# **** Puff, Puff ****



## catcapper (Feb 11, 2010)

As Maury would say--- the results are in.

The pilgrams that puff on the green wacky weed have voted to give us here in Colorado ---WOLVES---

Guess they didn't get off the joint long enough to think of the millions its gonna cost in increased tax and conservation dollars--- but what the heck--- their so pretty--- and besides, its just nature.

Seems like the 4 cities in this state always know whats best for us AG folks.

AG keeps this county alive--- and now we find that a bit over a thousand people (pilgrams from the cities) in this ranching and hunting county voted to hurt our way of life.

Guess ya cant fix stupid--- puff, puff--- keep on smoke'in that wachy weed--->

awprint:


----------



## hassell (Feb 9, 2010)

It's so sad Cat, we have them here also.


----------



## pokeyjeeper (Sep 5, 2013)

Crazy stuff cat 
Good luck with the big dogs they sure take more big game than they can eat


----------



## youngdon (Mar 10, 2010)

That's a shame that they're doing it to CO. too. 
They can track Your cell phone no matter where you go but they won't track the wolves well enough to know how far they roam.


----------



## kiyote (Jun 15, 2014)

the puffers don't care cause the puffers ain't payin the taxes.

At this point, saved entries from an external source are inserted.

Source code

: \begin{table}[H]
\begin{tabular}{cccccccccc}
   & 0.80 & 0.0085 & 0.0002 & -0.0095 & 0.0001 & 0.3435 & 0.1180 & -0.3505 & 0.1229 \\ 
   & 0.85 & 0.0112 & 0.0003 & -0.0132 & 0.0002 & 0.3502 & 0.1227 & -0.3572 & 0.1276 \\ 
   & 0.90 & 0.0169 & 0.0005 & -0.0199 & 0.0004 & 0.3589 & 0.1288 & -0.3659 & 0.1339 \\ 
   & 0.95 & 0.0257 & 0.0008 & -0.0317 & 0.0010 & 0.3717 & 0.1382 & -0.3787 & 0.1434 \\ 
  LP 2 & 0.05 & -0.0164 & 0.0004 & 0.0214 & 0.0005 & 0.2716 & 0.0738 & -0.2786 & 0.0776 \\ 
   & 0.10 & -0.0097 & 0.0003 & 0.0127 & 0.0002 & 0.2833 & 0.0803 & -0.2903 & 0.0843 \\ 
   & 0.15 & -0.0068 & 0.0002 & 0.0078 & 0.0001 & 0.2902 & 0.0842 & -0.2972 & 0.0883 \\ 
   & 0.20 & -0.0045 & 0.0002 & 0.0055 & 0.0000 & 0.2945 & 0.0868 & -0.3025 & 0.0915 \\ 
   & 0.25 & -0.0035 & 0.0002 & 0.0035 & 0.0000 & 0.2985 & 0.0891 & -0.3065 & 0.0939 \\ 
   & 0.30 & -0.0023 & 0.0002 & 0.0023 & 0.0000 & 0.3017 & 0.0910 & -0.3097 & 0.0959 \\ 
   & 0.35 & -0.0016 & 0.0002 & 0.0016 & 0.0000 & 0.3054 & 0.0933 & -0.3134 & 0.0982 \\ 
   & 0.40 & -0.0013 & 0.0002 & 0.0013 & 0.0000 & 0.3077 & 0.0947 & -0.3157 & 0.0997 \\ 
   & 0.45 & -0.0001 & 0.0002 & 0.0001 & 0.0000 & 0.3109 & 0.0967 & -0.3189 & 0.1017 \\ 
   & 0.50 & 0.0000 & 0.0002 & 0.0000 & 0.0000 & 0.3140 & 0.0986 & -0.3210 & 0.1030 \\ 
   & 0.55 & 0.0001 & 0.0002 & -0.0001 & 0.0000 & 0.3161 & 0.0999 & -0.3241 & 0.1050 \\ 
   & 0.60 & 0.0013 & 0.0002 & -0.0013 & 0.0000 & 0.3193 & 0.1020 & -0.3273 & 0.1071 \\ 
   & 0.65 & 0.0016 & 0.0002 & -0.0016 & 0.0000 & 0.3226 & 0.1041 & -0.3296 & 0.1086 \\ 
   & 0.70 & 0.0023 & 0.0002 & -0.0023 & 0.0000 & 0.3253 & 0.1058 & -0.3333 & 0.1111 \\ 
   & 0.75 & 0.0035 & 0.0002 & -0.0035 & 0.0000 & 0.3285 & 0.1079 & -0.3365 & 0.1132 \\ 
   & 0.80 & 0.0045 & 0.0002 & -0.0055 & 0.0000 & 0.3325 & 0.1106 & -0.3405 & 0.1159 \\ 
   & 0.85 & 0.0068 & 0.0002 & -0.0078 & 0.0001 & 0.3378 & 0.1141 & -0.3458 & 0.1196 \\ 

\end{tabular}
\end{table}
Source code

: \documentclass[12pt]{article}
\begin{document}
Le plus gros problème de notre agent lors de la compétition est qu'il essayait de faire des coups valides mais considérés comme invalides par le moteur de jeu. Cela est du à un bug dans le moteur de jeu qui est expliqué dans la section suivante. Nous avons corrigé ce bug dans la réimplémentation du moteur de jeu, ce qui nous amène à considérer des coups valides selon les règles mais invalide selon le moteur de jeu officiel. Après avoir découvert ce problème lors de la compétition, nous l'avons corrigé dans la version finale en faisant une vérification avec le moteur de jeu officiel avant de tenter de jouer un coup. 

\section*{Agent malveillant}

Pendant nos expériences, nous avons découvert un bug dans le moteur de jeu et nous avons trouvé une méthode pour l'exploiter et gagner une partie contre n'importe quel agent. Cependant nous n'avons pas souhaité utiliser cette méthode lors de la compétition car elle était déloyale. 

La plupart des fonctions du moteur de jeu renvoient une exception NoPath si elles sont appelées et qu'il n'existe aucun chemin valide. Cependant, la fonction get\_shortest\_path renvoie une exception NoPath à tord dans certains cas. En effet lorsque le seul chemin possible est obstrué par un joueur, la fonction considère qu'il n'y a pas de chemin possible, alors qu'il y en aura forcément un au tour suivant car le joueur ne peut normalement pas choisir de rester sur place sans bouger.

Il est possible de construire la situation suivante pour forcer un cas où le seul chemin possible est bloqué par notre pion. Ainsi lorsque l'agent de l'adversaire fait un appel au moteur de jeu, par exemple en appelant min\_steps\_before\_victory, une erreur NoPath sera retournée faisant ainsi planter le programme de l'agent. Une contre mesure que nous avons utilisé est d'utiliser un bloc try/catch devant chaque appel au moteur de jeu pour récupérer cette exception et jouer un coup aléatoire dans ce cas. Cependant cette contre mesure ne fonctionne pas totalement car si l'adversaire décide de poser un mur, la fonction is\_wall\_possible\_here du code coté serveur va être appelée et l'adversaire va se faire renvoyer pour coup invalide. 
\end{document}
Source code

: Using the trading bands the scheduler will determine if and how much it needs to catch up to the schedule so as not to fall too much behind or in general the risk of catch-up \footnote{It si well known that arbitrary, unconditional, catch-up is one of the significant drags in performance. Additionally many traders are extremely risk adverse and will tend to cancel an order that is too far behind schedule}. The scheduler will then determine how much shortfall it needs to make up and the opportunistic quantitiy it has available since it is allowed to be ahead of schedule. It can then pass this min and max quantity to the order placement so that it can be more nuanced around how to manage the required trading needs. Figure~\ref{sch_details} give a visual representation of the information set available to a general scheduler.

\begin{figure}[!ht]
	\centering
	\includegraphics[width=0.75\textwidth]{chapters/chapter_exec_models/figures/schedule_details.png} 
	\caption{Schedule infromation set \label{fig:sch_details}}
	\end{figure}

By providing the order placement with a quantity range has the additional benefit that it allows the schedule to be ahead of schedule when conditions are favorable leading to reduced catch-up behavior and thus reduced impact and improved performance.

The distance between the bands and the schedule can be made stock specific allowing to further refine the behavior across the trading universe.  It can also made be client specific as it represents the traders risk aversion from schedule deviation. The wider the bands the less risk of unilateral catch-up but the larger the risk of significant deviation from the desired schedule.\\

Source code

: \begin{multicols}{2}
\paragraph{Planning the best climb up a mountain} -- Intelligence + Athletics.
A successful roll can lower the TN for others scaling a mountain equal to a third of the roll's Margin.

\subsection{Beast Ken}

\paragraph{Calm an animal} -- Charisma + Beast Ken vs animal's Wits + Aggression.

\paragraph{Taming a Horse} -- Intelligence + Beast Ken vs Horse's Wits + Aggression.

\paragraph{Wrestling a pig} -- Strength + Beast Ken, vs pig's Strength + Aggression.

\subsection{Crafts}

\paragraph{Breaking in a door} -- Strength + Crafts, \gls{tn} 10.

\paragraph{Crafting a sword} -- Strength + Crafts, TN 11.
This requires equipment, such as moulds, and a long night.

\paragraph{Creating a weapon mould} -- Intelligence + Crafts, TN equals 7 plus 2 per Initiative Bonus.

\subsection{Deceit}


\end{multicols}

always being one to look for the bright side ...................least ya'll won't have to worry bout CWD no mo. :wink:


----------



## glenway (Mar 27, 2011)

Welcome to the stinkin' club.

Everyone will eventually learn there's no "off button" for wolves.


----------



## hassell (Feb 9, 2010)

Our game numbers here are going down fast because of them multiplying.


----------



## catcapper (Feb 11, 2010)

I'll be take'in care of my family and outfit--- sounds like others in the state will follow the same-------> S.S.S.

awprint:


----------



## hassell (Feb 9, 2010)

catcapper said:


> I'll be take'in care of my family and outfit--- sounds like others in the state will follow the same-------> S.S.S.
> 
> awprint:


 Like I said in a previous post, the griz. in the valley are under the same program.


----------



## murphyranch (Dec 9, 2015)

catcapper said:


> I'll be take'in care of my family and outfit--- sounds like others in the state will follow the same-------> S.S.S.
> 
> awprint:


SSS. Shoot, Shovel, Shut up!

Sent from my iPad using Tapatalk


----------



## glenway (Mar 27, 2011)

Shhhhhhh...


----------



## kiyote (Jun 15, 2014)

catcapper said:


> I'll be take'in care of my family and outfit--- sounds like others in the state will follow the same-------> S.S.S.
> 
> awprint:


 :doh: you all ready broke the rule on third S. juz sayin. :wink: :mrgreen:

:getrdone:


----------